Among those arrested was Miralem Sehic, who was locked up in the local sports hall, which became the town’s biggest detention facility. Here he and others suffered terrible abuse at the hands of their captors. His son, who was detained alongside him, was also beaten several times.
“A single day could not pass without some group [of people] coming and abusing us,” Sehic told BIRN at a ceremony to commemorate the anniversary start of the conflict in the town.
He said that detainees were physically and psychologically tortured and held in inhumane conditions, without enough food.
“The worst beatings were after Eid. On the second day of Eid, they brought in large groups [of detainees], covered with blood… Three or four men from the village of Zunovnica were brought in with crosses carved on their faces; they were beaten up,” he said.
Sehic recalled that one day a woman arrived with a group of Serb fighters and ordered some of the detainees to have sex with each other in public.
“She first chose the younger people, three or four of them, and the oldest ones. The younger ones had to do it orally to these elderly people. It was in the hall in front of all the detainees,” he recalled.
After a month, the prisoners were transported to a military barracks in Lukavica, closer to Sarajevo.
Among them was Redjo Basic, who recalled how he was beaten up during the journey.
“The doors of the bus opened. Two or three police officers entered from the front, while three or four entered from the back of the bus, and they were beating everyone they could…They beat us until they ran out of strength,” he said.
During the three days they were held at the barracks in Lukavica, they were assaulted constantly, Basic said.
“When they came in, they first went to beat up the young people. They beat those young people as much as they could. When they got tired, they left. Then the next ones were coming and continuing to do the same thing,” he said.
Forty-six Bosniak prisoners were taken away from the barracks and have not been seen since.
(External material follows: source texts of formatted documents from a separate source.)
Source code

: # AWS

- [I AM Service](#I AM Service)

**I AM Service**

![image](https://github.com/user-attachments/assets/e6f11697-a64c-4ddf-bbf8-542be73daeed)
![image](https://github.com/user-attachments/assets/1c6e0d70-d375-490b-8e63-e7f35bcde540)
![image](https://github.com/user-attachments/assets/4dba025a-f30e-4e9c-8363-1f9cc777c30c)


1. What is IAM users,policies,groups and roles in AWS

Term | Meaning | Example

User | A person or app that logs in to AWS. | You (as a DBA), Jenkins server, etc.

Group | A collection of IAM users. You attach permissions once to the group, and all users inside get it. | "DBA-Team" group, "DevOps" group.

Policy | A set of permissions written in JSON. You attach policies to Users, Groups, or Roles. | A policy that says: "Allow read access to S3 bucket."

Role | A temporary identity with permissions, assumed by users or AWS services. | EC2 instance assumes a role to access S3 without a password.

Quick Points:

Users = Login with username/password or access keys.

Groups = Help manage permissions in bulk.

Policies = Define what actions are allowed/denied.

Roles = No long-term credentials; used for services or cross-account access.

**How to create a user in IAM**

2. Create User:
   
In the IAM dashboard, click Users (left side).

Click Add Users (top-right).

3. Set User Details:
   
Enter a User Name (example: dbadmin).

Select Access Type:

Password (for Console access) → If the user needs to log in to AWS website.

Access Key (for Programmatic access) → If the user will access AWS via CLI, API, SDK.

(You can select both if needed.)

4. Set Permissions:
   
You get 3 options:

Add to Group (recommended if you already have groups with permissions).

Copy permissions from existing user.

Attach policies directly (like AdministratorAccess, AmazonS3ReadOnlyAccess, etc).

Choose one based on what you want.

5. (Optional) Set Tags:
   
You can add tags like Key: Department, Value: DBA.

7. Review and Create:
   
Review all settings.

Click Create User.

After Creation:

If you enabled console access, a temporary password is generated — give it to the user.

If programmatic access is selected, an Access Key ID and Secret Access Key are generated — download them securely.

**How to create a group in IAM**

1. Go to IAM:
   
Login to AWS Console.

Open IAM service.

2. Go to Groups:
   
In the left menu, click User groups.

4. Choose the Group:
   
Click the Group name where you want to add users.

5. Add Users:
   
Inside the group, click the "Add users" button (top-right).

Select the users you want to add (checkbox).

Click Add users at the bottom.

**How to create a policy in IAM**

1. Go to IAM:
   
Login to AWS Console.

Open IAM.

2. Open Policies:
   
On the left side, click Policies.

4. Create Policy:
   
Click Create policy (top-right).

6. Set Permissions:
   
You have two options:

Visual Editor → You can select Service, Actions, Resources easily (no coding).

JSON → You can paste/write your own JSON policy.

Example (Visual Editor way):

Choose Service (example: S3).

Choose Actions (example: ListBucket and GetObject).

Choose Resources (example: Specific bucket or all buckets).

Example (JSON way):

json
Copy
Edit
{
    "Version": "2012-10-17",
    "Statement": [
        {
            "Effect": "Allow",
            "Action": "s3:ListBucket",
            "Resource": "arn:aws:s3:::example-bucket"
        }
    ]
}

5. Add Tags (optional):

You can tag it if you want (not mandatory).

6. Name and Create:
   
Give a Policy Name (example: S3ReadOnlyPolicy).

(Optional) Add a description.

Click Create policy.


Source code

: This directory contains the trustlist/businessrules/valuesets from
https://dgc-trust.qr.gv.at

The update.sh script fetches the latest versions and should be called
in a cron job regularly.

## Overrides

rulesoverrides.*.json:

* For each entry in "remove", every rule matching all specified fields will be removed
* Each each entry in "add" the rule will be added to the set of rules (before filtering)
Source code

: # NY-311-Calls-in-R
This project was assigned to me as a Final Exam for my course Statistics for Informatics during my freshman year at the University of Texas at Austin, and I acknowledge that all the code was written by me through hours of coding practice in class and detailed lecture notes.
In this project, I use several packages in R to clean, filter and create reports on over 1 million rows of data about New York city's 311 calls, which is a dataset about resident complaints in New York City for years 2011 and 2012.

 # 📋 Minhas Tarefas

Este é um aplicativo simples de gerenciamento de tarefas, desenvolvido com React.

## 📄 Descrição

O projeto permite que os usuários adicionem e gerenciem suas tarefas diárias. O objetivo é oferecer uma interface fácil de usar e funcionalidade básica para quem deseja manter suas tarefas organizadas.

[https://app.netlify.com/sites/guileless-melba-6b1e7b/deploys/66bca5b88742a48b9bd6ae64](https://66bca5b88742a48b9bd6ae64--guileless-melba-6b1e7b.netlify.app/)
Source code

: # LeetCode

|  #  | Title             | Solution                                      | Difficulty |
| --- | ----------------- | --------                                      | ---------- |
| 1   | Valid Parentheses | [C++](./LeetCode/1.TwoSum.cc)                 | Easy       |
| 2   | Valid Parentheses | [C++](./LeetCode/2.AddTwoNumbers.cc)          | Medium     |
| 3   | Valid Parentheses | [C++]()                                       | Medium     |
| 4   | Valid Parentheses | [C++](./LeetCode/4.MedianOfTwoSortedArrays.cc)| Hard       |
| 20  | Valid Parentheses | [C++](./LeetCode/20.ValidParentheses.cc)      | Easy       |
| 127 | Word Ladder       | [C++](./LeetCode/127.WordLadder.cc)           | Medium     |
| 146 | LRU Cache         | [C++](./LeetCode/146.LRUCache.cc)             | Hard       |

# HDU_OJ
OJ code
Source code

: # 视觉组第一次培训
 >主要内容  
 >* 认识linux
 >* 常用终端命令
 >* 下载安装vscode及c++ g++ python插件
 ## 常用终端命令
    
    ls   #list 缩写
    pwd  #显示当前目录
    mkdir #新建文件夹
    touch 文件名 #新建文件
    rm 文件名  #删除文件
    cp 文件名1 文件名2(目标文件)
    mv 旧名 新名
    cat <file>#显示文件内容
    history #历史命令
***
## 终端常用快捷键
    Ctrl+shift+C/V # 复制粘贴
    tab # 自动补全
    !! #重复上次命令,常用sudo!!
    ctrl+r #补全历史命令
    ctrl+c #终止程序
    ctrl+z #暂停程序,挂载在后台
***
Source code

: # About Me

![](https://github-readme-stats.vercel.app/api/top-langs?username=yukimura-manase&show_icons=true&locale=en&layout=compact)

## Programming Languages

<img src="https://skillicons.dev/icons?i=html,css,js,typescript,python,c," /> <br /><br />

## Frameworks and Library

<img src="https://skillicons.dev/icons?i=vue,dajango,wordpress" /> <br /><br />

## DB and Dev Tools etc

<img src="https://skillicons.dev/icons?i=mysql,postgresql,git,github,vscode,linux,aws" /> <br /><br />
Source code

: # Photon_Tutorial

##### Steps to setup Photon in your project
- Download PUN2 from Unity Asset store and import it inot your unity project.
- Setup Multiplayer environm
The Association for Prisoners and Missing Persons from Hadzici said that it has searched for their remains in two different places, but has found nothing, although new information about the possible location of a mass grave has raised fresh hopes.
So far, the remains of 160 murdered people from the town have been found in several mass graves around East Sarajevo, Hadzici and Mount Igman. A total of 90 remain missing, however.
So far just four former Bosnian Serb soldiers have been convicted of war crimes in Hadzici.
Rade Veselinovic, a former military police officer, was jailed for seven and a half years for the illegal detentions, torture, forced disappearances and murders in the town.
Meanwhile Nemanja Jovicic was jailed for ten years for rapes, inhumane treatment and robberies of non-Serbs, Vlastimir Pusara was sentenced to seven years for participating in the unlawful arrest and torture of civilians during an attack on the village of Musici, and Boro Krsmanovic was sentenced to three years for intimidation, threats and the looting of Bosniaks’ property.
Former prisoners have expressed anger because no senior figure has yet been prosecuted for the crimes that were committed in the detention centres in Hadzici.
The Bosnian state prosecution insisted however that cases were underway.
“Some of the cases are under investigation; in other words, the order to start an investigation against the suspects has been given. In order to protect the investigation, we cannot give more information about these cases,” said prosecution spokesman Boris Grubesic.
But the families of some of the victims have now filed a complaint to the European Court of Human Rights in Strasboug, arguing that it represents their last hope of finding the missing and winning compensation.
“I do not expect much,” said Ferida Nisic, who has been searching for his lost brother for 22 years. “But I would most love to find out the truth about our missing ones.”